»»

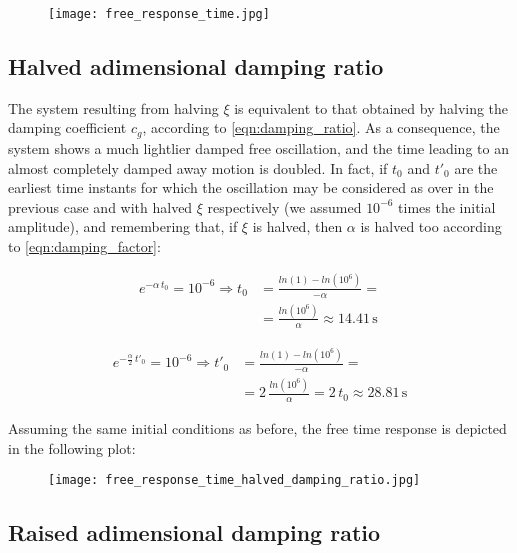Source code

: \documentclass[a4paper,12pt,oneside]{article}
\begin{document}
\vspace{16pt}

\begin{figure}[h]
	\centering
	\texttt{[image: free\_response\_time.jpg]}
\end{figure}

\subsection{Halved adimensional damping ratio}

The system resulting from halving $ \xi $ is equivalent to that obtained by halving the damping coefficient $ c_g $, according to \eqref{eqn:damping_ratio}. As a consequence, the system shows a much lightlier damped free oscillation, and the time leading to an almost completely damped away motion is doubled. In fact, if $ t_0 $ and $ t'_0 $ are the earliest time instants for which the oscillation may be considered as over in the previous case and with halved $ \xi $ respectively (we assumed $ 10^{-6} $ times the initial amplitude), and remembering that, if $ \xi $ is halved, then $ \alpha $ is halved too according to \eqref{eqn:damping_factor}:

\[ \begin{split}
	e^{-\alpha \, t_0} = 10^{-6} \Rightarrow %
		t_0 & = \frac{ln(1) - ln(10^6)}{-\alpha} = \\
				& = \frac{ln(10^6)}{\alpha} \approx 14.41 \, \text{s}
\end{split} \]

\[ \begin{split}
	e^{-\frac{\alpha}{2} \, t'_0} = 10^{-6} \Rightarrow %
		t'_0 & = \frac{ln(1) - ln(10^6)}{-\alpha} = \\
				 & = 2 \, \frac{ln(10^6)}{\alpha} = 2 \, t_0 \approx 28.81 \, \text{s}
\end{split} \]

Assuming the same initial conditions as before, the free time response is depicted in the following plot:

\vspace{16pt}

\begin{figure}[h]
	\centering
	\texttt{[image: free\_response\_time\_halved\_damping\_ratio.jpg]}
\end{figure}

\subsection{Raised adimensional damping ratio}
\end{document}
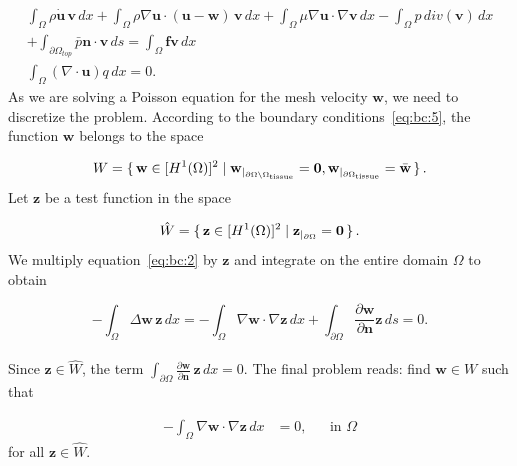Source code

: \documentclass[a4paper,11pt,oneside]{book}
\begin{document}
\begin{equation}
\label{eq:ns:5}
\begin{split}
\int_{\Omega} \rho \dot{\mathbf{u}} \, \mathbf{v} \, dx
+ \int_{\Omega} \rho \nabla \mathbf{u} \cdot (\mathbf{u} - \mathbf{w}) \, \mathbf{v} \, dx
+ \int_{\Omega} \mu \nabla \mathbf{u} \cdot \nabla \mathbf{v} \, dx 
- \int_{\Omega} p \, div(\mathbf{v}) \, dx \\
+ \int_{\partial \Omega_{top}} \bar{p} \mathbf{n} \cdot \mathbf{v} \, ds
 =  \int_{\Omega} \mathbf{f} \mathbf{v} \, dx \\
\int_{\Omega}  (\nabla \cdot \mathbf{u}) q \, dx = 0.
\end{split}
\end{equation}
As we are solving a Poisson equation for the mesh velocity $\mathbf{w}$, we need to discretize the problem. According to the boundary conditions~\eqref{eq:bc:5}, the function $\mathbf{w}$ belongs to the space

\begin{equation}
W = \set{\mathbf{w} \in [H^1(\Omega)]^2 | \mathbf{w}_{|_{\partial \Omega \setminus \Omega_{\rm tissue}}} = \mathbf{0}, \mathbf{w}_{|_{\partial \Omega_{\rm tissue} } }  = \bar{\mathbf{w}} }.
\end{equation}
Let $\mathbf{z}$ be a test function in the space

\begin{equation}
\hat{W} = \set{\mathbf{z} \in [H^1(\Omega)]^2 | \mathbf{z}_{|_{\partial \Omega}} = \mathbf{0}}.
\end{equation}
We multiply equation~\eqref{eq:bc:2} by $\mathbf{z}$ and integrate on the entire domain $\Omega$ to obtain

\begin{equation}
\label{eq:bc:4}
- \int_{\Omega} \Delta \mathbf{w} \, \mathbf{z} \, dx
= - \int_{\Omega} \nabla \mathbf{w} \cdot \nabla \mathbf{z} \, dx
+ \int_{\partial \Omega} \frac{\partial \mathbf{w}}{\partial \mathbf{n}} \mathbf{z} \, ds = 0.
\end{equation}
\\
Since $\mathbf{z} \in \hat{W}$, the term $\int_{\partial \Omega} \frac{\partial \mathbf{w}}{\partial \mathbf{n}} \, \mathbf{z} \, dx  = 0$. The final problem reads: find $\mathbf{w} \in W$ such that

\begin{align}
-  \int_{\Omega} \nabla \mathbf{w} \cdot \nabla \mathbf{z} \, dx &= 0, && \text{in } \Omega
\end{align}
for all $ \mathbf{z} \in \hat{W}$.
\end{document}

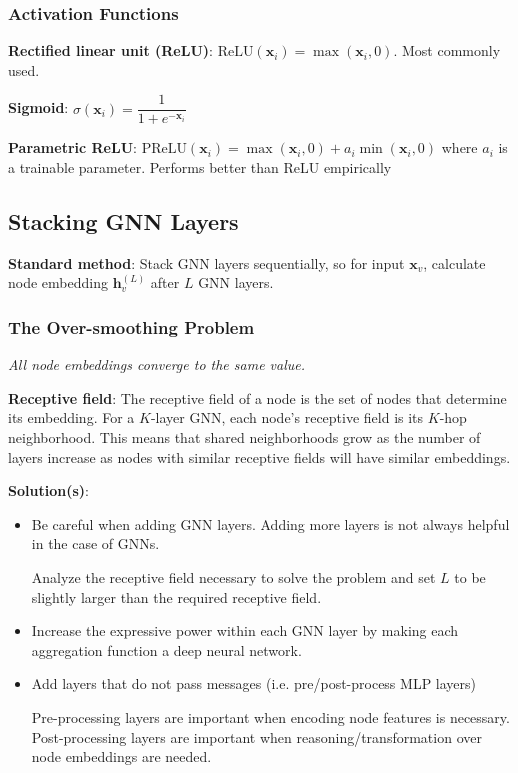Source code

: \documentclass[12pt]{article}
\newcommand{\tbf}{\textbf}
\newcommand{\tit}{\textit}
\newcommand{\mbf}{\mathbf}
\begin{document}
\subsubsection*{Activation Functions}

\tbf{Rectified linear unit (ReLU)}: $\text{ReLU}(\mbf{x}_i) =
\max(\mbf{x}_i,0)$. Most commonly used.

\smallskip
\tbf{Sigmoid}: $\sigma(\mbf{x}_i) = \dfrac{1}{1+e^{-\mbf{x}_i}}$

\smallskip
\tbf{Parametric ReLU}: $\text{PReLU}(\mbf{x}_i) = \max(\mbf{x}_i,0) +
a_i\min(\mbf{x}_i,0)$ where $a_i$ is a trainable parameter. Performs better than
ReLU empirically

\subsection*{Stacking GNN Layers}

\tbf{Standard method}: Stack GNN layers sequentially, so for input $\mbf{x}_v$,
calculate node embedding $\mbf{h}_v^{(L)}$ after $L$ GNN layers.

\subsubsection*{The Over-smoothing Problem}

\tit{All node embeddings converge to the same value.}

\medskip
\tbf{Receptive field}: The receptive field of a node is the set of nodes that
determine its embedding. For a $K$-layer GNN, each node's receptive field is its
$K$-hop neighborhood. This means that shared neighborhoods grow as the number of
layers increase as nodes with similar receptive fields will have similar
embeddings.

\medskip
\tbf{Solution(s)}:
\begin{itemize}
  \itemsep0em
  \item Be careful when adding GNN layers. Adding more layers is not always
    helpful in the case of GNNs.

    Analyze the receptive field necessary to solve the problem and set $L$ to be
    slightly larger than the required receptive field.
  \item Increase the expressive power within each GNN layer by making each
    aggregation function a deep neural network.
  \item Add layers that do not pass messages (i.e. pre/post-process MLP layers)

    Pre-processing layers are important when encoding node features is
    necessary. Post-processing layers are important when
    reasoning/transformation over node embeddings are needed.
\end{itemize}
\end{document}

««

◆ THE PROBLEM ◆
When you transcribe the entries above, keep every word exact and leave out the pictures.

◆ RESPONSE TO THE EXERCISE ◆
Source code

: \documentclass[a4paper,12pt,oneside]{article}
\begin{document}
\vspace{16pt}

\begin{figure}[h]
	\centering
	\texttt{[image: free\_response\_time.jpg]}
\end{figure}

\subsection{Halved adimensional damping ratio}

The system resulting from halving $ \xi $ is equivalent to that obtained by halving the damping coefficient $ c_g $, according to \eqref{eqn:damping_ratio}. As a consequence, the system shows a much lightlier damped free oscillation, and the time leading to an almost completely damped away motion is doubled. In fact, if $ t_0 $ and $ t'_0 $ are the earliest time instants for which the oscillation may be considered as over in the previous case and with halved $ \xi $ respectively (we assumed $ 10^{-6} $ times the initial amplitude), and remembering that, if $ \xi $ is halved, then $ \alpha $ is halved too according to \eqref{eqn:damping_factor}:

\[ \begin{split}
	e^{-\alpha \, t_0} = 10^{-6} \Rightarrow %
		t_0 & = \frac{ln(1) - ln(10^6)}{-\alpha} = \\
				& = \frac{ln(10^6)}{\alpha} \approx 14.41 \, \text{s}
\end{split} \]

\[ \begin{split}
	e^{-\frac{\alpha}{2} \, t'_0} = 10^{-6} \Rightarrow %
		t'_0 & = \frac{ln(1) - ln(10^6)}{-\alpha} = \\
				 & = 2 \, \frac{ln(10^6)}{\alpha} = 2 \, t_0 \approx 28.81 \, \text{s}
\end{split} \]

Assuming the same initial conditions as before, the free time response is depicted in the following plot:

\vspace{16pt}

\begin{figure}[h]
	\centering
	\texttt{[image: free\_response\_time\_halved\_damping\_ratio.jpg]}
\end{figure}

\subsection{Raised adimensional damping ratio}
\end{document}
Source code

: \documentclass[a4paper,11pt,oneside]{book}
\begin{document}
\begin{equation}
\label{eq:ns:5}
\begin{split}
\int_{\Omega} \rho \dot{\mathbf{u}} \, \mathbf{v} \, dx
+ \int_{\Omega} \rho \nabla \mathbf{u} \cdot (\mathbf{u} - \mathbf{w}) \, \mathbf{v} \, dx
+ \int_{\Omega} \mu \nabla \mathbf{u} \cdot \nabla \mathbf{v} \, dx 
- \int_{\Omega} p \, div(\mathbf{v}) \, dx \\
+ \int_{\partial \Omega_{top}} \bar{p} \mathbf{n} \cdot \mathbf{v} \, ds
 =  \int_{\Omega} \mathbf{f} \mathbf{v} \, dx \\
\int_{\Omega}  (\nabla \cdot \mathbf{u}) q \, dx = 0.
\end{split}
\end{equation}
As we are solving a Poisson equation for the mesh velocity $\mathbf{w}$, we need to discretize the problem. According to the boundary conditions~\eqref{eq:bc:5}, the function $\mathbf{w}$ belongs to the space

\begin{equation}
W = \set{\mathbf{w} \in [H^1(\Omega)]^2 | \mathbf{w}_{|_{\partial \Omega \setminus \Omega_{\rm tissue}}} = \mathbf{0}, \mathbf{w}_{|_{\partial \Omega_{\rm tissue} } }  = \bar{\mathbf{w}} }.
\end{equation}
Let $\mathbf{z}$ be a test function in the space

\begin{equation}
\hat{W} = \set{\mathbf{z} \in [H^1(\Omega)]^2 | \mathbf{z}_{|_{\partial \Omega}} = \mathbf{0}}.
\end{equation}
We multiply equation~\eqref{eq:bc:2} by $\mathbf{z}$ and integrate on the entire domain $\Omega$ to obtain

\begin{equation}
\label{eq:bc:4}
- \int_{\Omega} \Delta \mathbf{w} \, \mathbf{z} \, dx
= - \int_{\Omega} \nabla \mathbf{w} \cdot \nabla \mathbf{z} \, dx
+ \int_{\partial \Omega} \frac{\partial \mathbf{w}}{\partial \mathbf{n}} \mathbf{z} \, ds = 0.
\end{equation}
\\
Since $\mathbf{z} \in \hat{W}$, the term $\int_{\partial \Omega} \frac{\partial \mathbf{w}}{\partial \mathbf{n}} \, \mathbf{z} \, dx  = 0$. The final problem reads: find $\mathbf{w} \in W$ such that

\begin{align}
-  \int_{\Omega} \nabla \mathbf{w} \cdot \nabla \mathbf{z} \, dx &= 0, && \text{in } \Omega
\end{align}
for all $ \mathbf{z} \in \hat{W}$.
\end{document}

Source code

: \documentclass[12pt]{article}
\newcommand{\tbf}{\textbf}
\newcommand{\tit}{\textit}
\newcommand{\mbf}{\mathbf}
\begin{document}
\subsubsection*{Activation Functions}

\tbf{Rectified linear unit (ReLU)}: $\text{ReLU}(\mbf{x}_i) =
\max(\mbf{x}_i,0)$. Most commonly used.

\smallskip
\tbf{Sigmoid}: $\sigma(\mbf{x}_i) = \dfrac{1}{1+e^{-\mbf{x}_i}}$

\smallskip
\tbf{Parametric ReLU}: $\text{PReLU}(\mbf{x}_i) = \max(\mbf{x}_i,0) +
a_i\min(\mbf{x}_i,0)$ where $a_i$ is a trainable parameter. Performs better than
ReLU empirically

\subsection*{Stacking GNN Layers}

\tbf{Standard method}: Stack GNN layers sequentially, so for input $\mbf{x}_v$,
calculate node embedding $\mbf{h}_v^{(L)}$ after $L$ GNN layers.

\subsubsection*{The Over-smoothing Problem}

\tit{All node embeddings converge to the same value.}

\medskip
\tbf{Receptive field}: The receptive field of a node is the set of nodes that
determine its embedding. For a $K$-layer GNN, each node's receptive field is its
$K$-hop neighborhood. This means that shared neighborhoods grow as the number of
layers increase as nodes with similar receptive fields will have similar
embeddings.

\medskip
\tbf{Solution(s)}:
\begin{itemize}
  \itemsep0em
  \item Be careful when adding GNN layers. Adding more layers is not always
    helpful in the case of GNNs.

    Analyze the receptive field necessary to solve the problem and set $L$ to be
    slightly larger than the required receptive field.
  \item Increase the expressive power within each GNN layer by making each
    aggregation function a deep neural network.
  \item Add layers that do not pass messages (i.e. pre/post-process MLP layers)

    Pre-processing layers are important when encoding node features is
    necessary. Post-processing layers are important when
    reasoning/transformation over node embeddings are needed.
\end{itemize}
\end{document}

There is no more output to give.